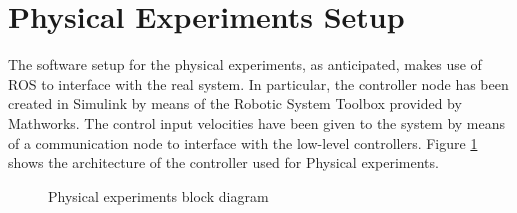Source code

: \section{Physical Experiments Setup}
The software setup for the physical experiments, as anticipated, makes use of ROS to interface with the real system. In particular, the controller node has been created in Simulink by means of the Robotic System Toolbox provided by Mathworks. The control input velocities have been given to the system by means of a communication node to interface with the low-level controllers. Figure \ref{diagramreal} shows the architecture of the controller used for Physical experiments.
\begin{figure}[h!]

	\centering
	
	\caption{Physical experiments block diagram} 

\label{diagramreal}
\end{figure}


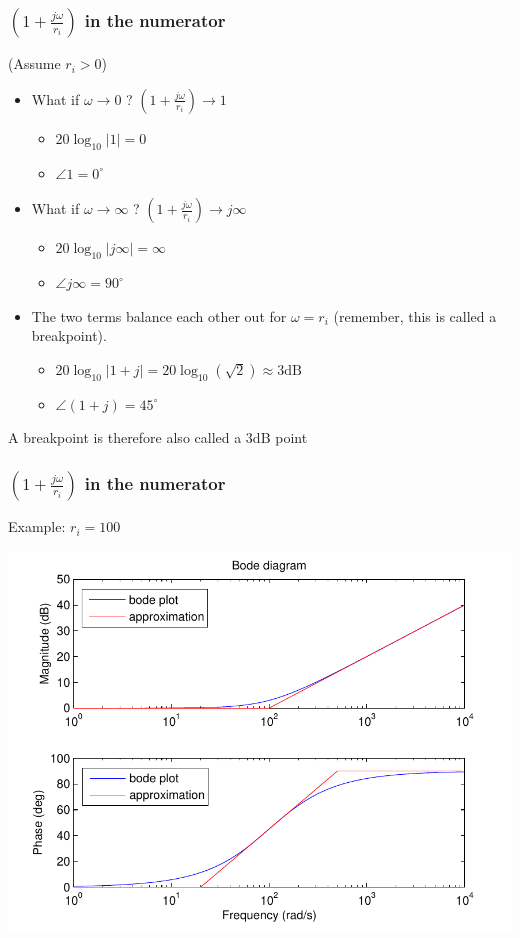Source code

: \begin{frame}
\frametitle{$(1+\frac{j\omega}{r_i})$ in the numerator}
(Assume $r_i > 0$)
\begin{itemize}
\item What if $\omega \rightarrow 0$ ? \quad $(1+\frac{j\omega}{r_i}) \rightarrow 1$
\begin{itemize}
\item $20\log_{10}|1| = 0$
\item $\angle 1 = 0^{\circ}$
\end{itemize}

\item What if $\omega \rightarrow \infty$ ?  \quad  $(1+\frac{j\omega}{r_i}) \rightarrow j\infty$
\begin{itemize}
\item $20\log_{10}|j\infty| = \infty$
\item $\angle j\infty = 90^{\circ}$
\end{itemize}

\item The two terms balance each other out for $\omega = r_i$ (remember, this is called a breakpoint).
\begin{itemize}
\item $20\log_{10}|1+j| = 20\log_{10}(\sqrt 2) \approx 3 \text{dB}$
\item $\angle(1+j) = 45^{\circ}$
\end{itemize}
\end{itemize}
A breakpoint is therefore also called a 3dB point
\end{frame}



\begin{frame}
\frametitle{$(1+\frac{j\omega}{r_i})$ in the numerator}
Example: $r_i = 100$

\begin{center}
\includegraphics[scale=0.5]{BodeNumerator}
\end{center}

\end{frame}



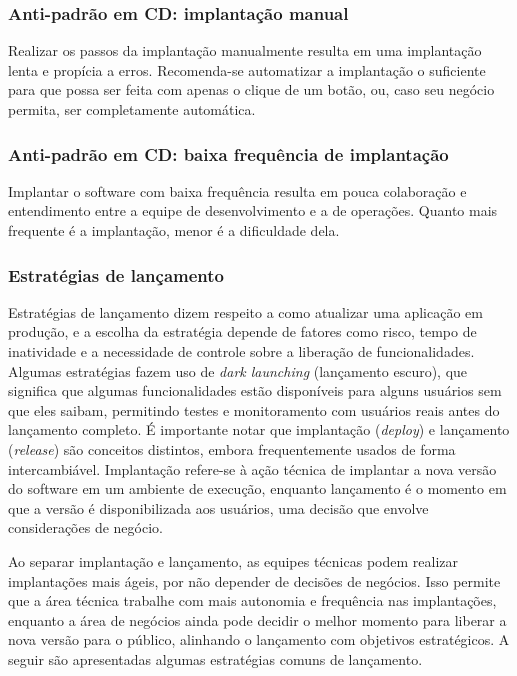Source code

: \subsubsection*{Anti-padrão em CD: implantação manual}
Realizar os passos da implantação manualmente resulta em uma implantação lenta e propícia a erros. Recomenda-se automatizar a implantação o suficiente para que possa ser feita com apenas o clique de um botão, ou, caso seu negócio permita, ser completamente automática. \cite{continuous-delivery-jez-humble}

\subsubsection*{Anti-padrão em CD: baixa frequência de implantação}
Implantar o software com baixa frequência resulta em pouca colaboração e entendimento entre a equipe de desenvolvimento e a de operações. Quanto mais frequente é a implantação, menor é a dificuldade dela. \cite{continuous-delivery-jez-humble, martin-fowler-frequency}

\subsubsection{Estratégias de lançamento}\label{estrategias-implantacao}
Estratégias de lançamento dizem respeito a como atualizar uma aplicação em produção, e a escolha da estratégia depende de fatores como risco, tempo de inatividade e a necessidade de controle sobre a liberação de funcionalidades. Algumas estratégias fazem uso de \emph{dark launching} (lançamento escuro), que significa que algumas funcionalidades estão disponíveis para alguns usuários sem que eles saibam, permitindo testes e monitoramento com usuários reais antes do lançamento completo. É importante notar que implantação (\emph{deploy}) e lançamento (\emph{release}) são conceitos distintos, embora frequentemente usados de forma intercambiável. Implantação refere-se à ação técnica de implantar a nova versão do software em um ambiente de execução, enquanto lançamento é o momento em que a versão é disponibilizada aos usuários, uma decisão que envolve considerações de negócio.

Ao separar implantação e lançamento, as equipes técnicas podem realizar implantações mais ágeis, por não depender de decisões de negócios. Isso permite que a área técnica trabalhe com mais autonomia e frequência nas implantações, enquanto a área de negócios ainda pode decidir o melhor momento para liberar a nova versão para o público, alinhando o lançamento com objetivos estratégicos. A seguir são apresentadas algumas estratégias comuns de lançamento.

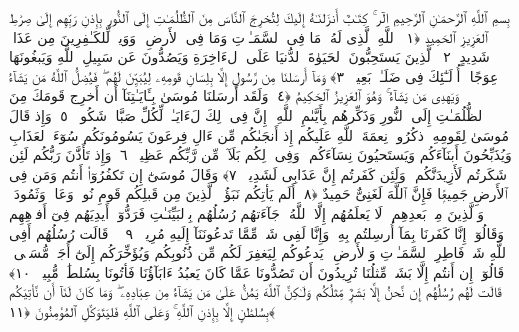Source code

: 
  
    
  
    
    

\nopagebreak
  بِسمِ ٱللَّهِ ٱلرَّحمَـٰنِ ٱلرَّحِيمِ
  الٓر ۚ كِتَـٰبٌ أَنزَلنَـٰهُ إِلَيكَ لِتُخرِجَ ٱلنَّاسَ مِنَ ٱلظُّلُمَـٰتِ إِلَى ٱلنُّورِ بِإِذنِ رَبِّهِم إِلَىٰ صِرَٰطِ ٱلعَزِيزِ ٱلحَمِيدِ ﴿١﴾
 ٱللَّهِ ٱلَّذِى لَهُۥ مَا فِى ٱلسَّمَـٰوَٟتِ وَمَا فِى ٱلأَرضِ ۗ وَوَيلٌۭ لِّلكَـٰفِرِينَ مِن عَذَابٍۢ شَدِيدٍ ﴿٢﴾
 ٱلَّذِينَ يَستَحِبُّونَ ٱلحَيَوٰةَ ٱلدُّنيَا عَلَى ٱلءَاخِرَةِ وَيَصُدُّونَ عَن سَبِيلِ ٱللَّهِ وَيَبغُونَهَا عِوَجًا ۚ أُو۟لَـٰٓئِكَ فِى ضَلَـٰلٍۭ بَعِيدٍۢ ﴿٣﴾
 وَمَآ أَرسَلنَا مِن رَّسُولٍ إِلَّا بِلِسَانِ قَومِهِۦ لِيُبَيِّنَ لَهُم ۖ فَيُضِلُّ ٱللَّهُ مَن يَشَآءُ وَيَهدِى مَن يَشَآءُ ۚ وَهُوَ ٱلعَزِيزُ ٱلحَكِيمُ ﴿٤﴾
 وَلَقَد أَرسَلنَا مُوسَىٰ بِـَٔايَـٰتِنَآ أَن أَخرِج قَومَكَ مِنَ ٱلظُّلُمَـٰتِ إِلَى ٱلنُّورِ وَذَكِّرهُم بِأَيَّىٰمِ ٱللَّهِ ۚ إِنَّ فِى ذَٟلِكَ لَءَايَـٰتٍۢ لِّكُلِّ صَبَّارٍۢ شَكُورٍۢ ﴿٥﴾
 وَإِذ قَالَ مُوسَىٰ لِقَومِهِ ٱذكُرُوا۟ نِعمَةَ ٱللَّهِ عَلَيكُم إِذ أَنجَىٰكُم مِّن ءَالِ فِرعَونَ يَسُومُونَكُم سُوٓءَ ٱلعَذَابِ وَيُذَبِّحُونَ أَبنَآءَكُم وَيَستَحيُونَ نِسَآءَكُم ۚ وَفِى ذَٟلِكُم بَلَآءٌۭ مِّن رَّبِّكُم عَظِيمٌۭ ﴿٦﴾
 وَإِذ تَأَذَّنَ رَبُّكُم لَئِن شَكَرتُم لَأَزِيدَنَّكُم ۖ وَلَئِن كَفَرتُم إِنَّ عَذَابِى لَشَدِيدٌۭ ﴿٧﴾
 وَقَالَ مُوسَىٰٓ إِن تَكفُرُوٓا۟ أَنتُم وَمَن فِى ٱلأَرضِ جَمِيعًۭا فَإِنَّ ٱللَّهَ لَغَنِىٌّ حَمِيدٌ ﴿٨﴾
 أَلَم يَأتِكُم نَبَؤُا۟ ٱلَّذِينَ مِن قَبلِكُم قَومِ نُوحٍۢ وَعَادٍۢ وَثَمُودَ ۛ وَٱلَّذِينَ مِنۢ بَعدِهِم ۛ لَا يَعلَمُهُم إِلَّا ٱللَّهُ ۚ جَآءَتهُم رُسُلُهُم بِٱلبَيِّنَـٰتِ فَرَدُّوٓا۟ أَيدِيَهُم فِىٓ أَفوَٟهِهِم وَقَالُوٓا۟ إِنَّا كَفَرنَا بِمَآ أُرسِلتُم بِهِۦ وَإِنَّا لَفِى شَكٍّۢ مِّمَّا تَدعُونَنَآ إِلَيهِ مُرِيبٍۢ ﴿٩﴾
 ۞ قَالَت رُسُلُهُم أَفِى ٱللَّهِ شَكٌّۭ فَاطِرِ ٱلسَّمَـٰوَٟتِ وَٱلأَرضِ ۖ يَدعُوكُم لِيَغفِرَ لَكُم مِّن ذُنُوبِكُم وَيُؤَخِّرَكُم إِلَىٰٓ أَجَلٍۢ مُّسَمًّۭى ۚ قَالُوٓا۟ إِن أَنتُم إِلَّا بَشَرٌۭ مِّثلُنَا تُرِيدُونَ أَن تَصُدُّونَا عَمَّا كَانَ يَعبُدُ ءَابَآؤُنَا فَأتُونَا بِسُلطَٰنٍۢ مُّبِينٍۢ ﴿١٠﴾
 قَالَت لَهُم رُسُلُهُم إِن نَّحنُ إِلَّا بَشَرٌۭ مِّثلُكُم وَلَـٰكِنَّ ٱللَّهَ يَمُنُّ عَلَىٰ مَن يَشَآءُ مِن عِبَادِهِۦ ۖ وَمَا كَانَ لَنَآ أَن نَّأتِيَكُم بِسُلطَٰنٍ إِلَّا بِإِذنِ ٱللَّهِ ۚ وَعَلَى ٱللَّهِ فَليَتَوَكَّلِ ٱلمُؤمِنُونَ ﴿١١﴾
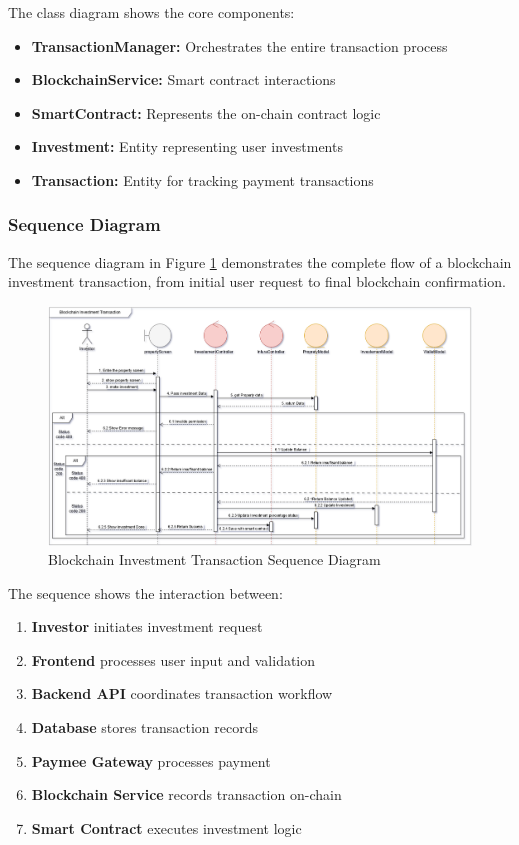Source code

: The class diagram shows the core components:

\begin{itemize}
    \item \textbf{TransactionManager:} Orchestrates the entire transaction process
    \item \textbf{BlockchainService:}  Smart contract interactions
    \item \textbf{SmartContract:} Represents the on-chain contract logic
    \item \textbf{Investment:} Entity representing user investments
    \item \textbf{Transaction:} Entity for tracking payment transactions
\end{itemize}

\subsubsection{Sequence Diagram}

The sequence diagram in Figure \ref{fig:blockchain-sequence-diagram} demonstrates the complete flow of a blockchain investment transaction, from initial user request to final blockchain confirmation.
\newpage

\begin{figure}[htbp]
    \centering
    \includegraphics[width=1\textwidth]{images/blockchain_sequence_diagram.png}
    \caption{Blockchain Investment Transaction Sequence Diagram}
    \label{fig:blockchain-sequence-diagram}
\end{figure}

The sequence shows the interaction between:
\begin{enumerate}
    \item \textbf{Investor} initiates investment request
    \item \textbf{Frontend} processes user input and validation
    \item \textbf{Backend API} coordinates transaction workflow
    \item \textbf{Database} stores transaction records
    \item \textbf{Paymee Gateway} processes payment
    \item \textbf{Blockchain Service} records transaction on-chain
    \item \textbf{Smart Contract} executes investment logic
\end{enumerate}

* * *

What to do: Where a line of the material holds the word "quad", copy that line.

Exercise response:
\item What if $\omega \rightarrow 0$ ? \quad $(1+\frac{j\omega}{r_i}) \rightarrow 1$
\item What if $\omega \rightarrow \infty$ ?  \quad  $(1+\frac{j\omega}{r_i}) \rightarrow j\infty$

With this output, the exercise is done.